Calculating the Sharpness of Different Players
How well does the sharpness score agree with the human intuition about sharpness?
I have recently written about a way to use Leela Chess Zero to get a sharpness score for a chess position and used it to compare the sharpness of different openings. The results mostly agreed with my understanding of the sharpness of the openings.
Now I want to use this score to see how sharp a player plays in a single game or on average.
How to calculate the sharpness of a player?
The most obvious idea is to take the average sharpness scores of the positions during the game. However, the problem with that approach is that the sharpness of a position depends on both players.
To illustrate this, imagine you want to evaluate the sharpness of a player playing with the black pieces. If their opponent decides to play the King's Gambit, there will almost certainly be a very sharp position on the board, regardless of what kind of moves Black is playing.
In order to avoid that problem, I decided to look at the change of sharpness after each move.
This is simply the sharpness after a move has been played minus the sharpness before a move has been played. For example, the starting position has a sharpness of 0.468. After 1.e4 the sharpness is 0.471, so White would have a sharpness change of 0.003 for 1.e4. The sharpness after 1.d4 is 0.450, so White would have a sharpness change of -0.018.
In the end, I take the average of all the changes in sharpness after every move a player has played in order to get their sharpness change score.
Looking at that change in sharpness as opposed to the sharpness of the position itself should make it possible to isolate the play of an individual player.
Sharpness for many players
The first thing I decided to test was looking at the average sharpness change per move of many players.
I did this by analysing the games of all Candidates tournaments since 2013 (not including the 2024 Candidates).
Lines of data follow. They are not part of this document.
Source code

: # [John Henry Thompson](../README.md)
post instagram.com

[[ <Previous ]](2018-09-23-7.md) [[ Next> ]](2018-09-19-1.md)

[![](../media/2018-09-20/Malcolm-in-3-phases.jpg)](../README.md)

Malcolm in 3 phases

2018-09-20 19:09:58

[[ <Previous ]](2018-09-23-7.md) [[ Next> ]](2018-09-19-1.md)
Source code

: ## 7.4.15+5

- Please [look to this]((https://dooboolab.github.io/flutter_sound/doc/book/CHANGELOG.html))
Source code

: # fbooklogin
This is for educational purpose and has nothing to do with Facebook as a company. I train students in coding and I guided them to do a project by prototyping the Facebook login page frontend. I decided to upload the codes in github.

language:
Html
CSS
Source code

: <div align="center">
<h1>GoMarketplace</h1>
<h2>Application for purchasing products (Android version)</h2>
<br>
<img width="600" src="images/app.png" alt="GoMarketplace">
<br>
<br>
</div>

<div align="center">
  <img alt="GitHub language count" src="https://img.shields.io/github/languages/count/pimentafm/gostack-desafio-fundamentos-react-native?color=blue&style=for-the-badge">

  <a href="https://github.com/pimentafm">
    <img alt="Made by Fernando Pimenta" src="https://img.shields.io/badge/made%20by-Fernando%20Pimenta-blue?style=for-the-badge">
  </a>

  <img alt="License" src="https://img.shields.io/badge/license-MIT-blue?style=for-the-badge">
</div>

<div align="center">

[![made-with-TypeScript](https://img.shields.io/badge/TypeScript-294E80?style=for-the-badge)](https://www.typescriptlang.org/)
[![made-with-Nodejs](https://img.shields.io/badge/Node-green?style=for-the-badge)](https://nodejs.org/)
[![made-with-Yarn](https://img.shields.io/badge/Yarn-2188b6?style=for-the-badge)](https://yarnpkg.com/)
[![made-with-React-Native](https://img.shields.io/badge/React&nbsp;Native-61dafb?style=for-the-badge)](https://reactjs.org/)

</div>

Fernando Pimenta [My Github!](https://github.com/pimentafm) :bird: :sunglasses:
This led to the following sharpness change scores for the players:
Note that the players have played a different number of games and all games are only from the candidates.
Some sharpness values seem a bit surprising, like Carlsen having the second highest sharpness or Firouzja having the lowest sharpness.
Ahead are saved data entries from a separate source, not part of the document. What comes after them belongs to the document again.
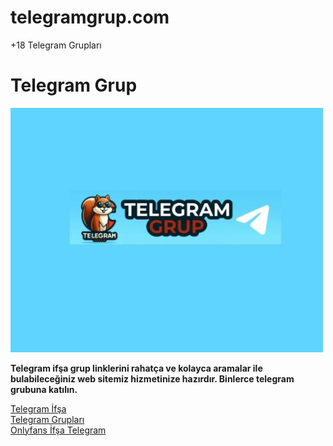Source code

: # telegramgrup.com
+18 Telegram Grupları

# Telegram Grup

<img src="https://github.com/telegramgrupp/telegramgrup.com/blob/main/tumblr_b9accb5a623d424f59b0a55eceb91c27_ba229aa8_540.jpg" alt="Telegram Grup" style="width:500px; height:auto;">

**Telegram ifşa grup linklerini rahatça ve kolayca aramalar ile bulabileceğiniz web sitemiz hizmetinize hazırdır. Binlerce telegram grubuna katılın.**

[Telegram İfşa](https://telegramgrup.com)  
[Telegram Grupları](https://telegramgrup.com)  
[Onlyfans İfşa Telegram](https://telegramgrup.com)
This can have many reasons, the main one is probably the small sample size. Looking at every game of a player would give a much better picture of their sharpness, but it would also take much too long to analyse all the positions. Note that long draws also reduce the sharpness quite a bit, especially with a smaller sample size.
I also only looked at Candidates tournaments, so some players might have played more conservatively in them compared to their usual play. In a similar way, the tournament situation can also play a role when only looking at games from a few tournaments.
Overall I think that I would need to analyse many more games of the individual players to make the sharpness change scores more comparable. I'll certainly look more into this in the future but as I said, this takes a lot of computing time.
Sharpness in a match
In order to remove some of the problems mentioned above and make the sharpness change of different players more comparable, I decided to look at a match between players.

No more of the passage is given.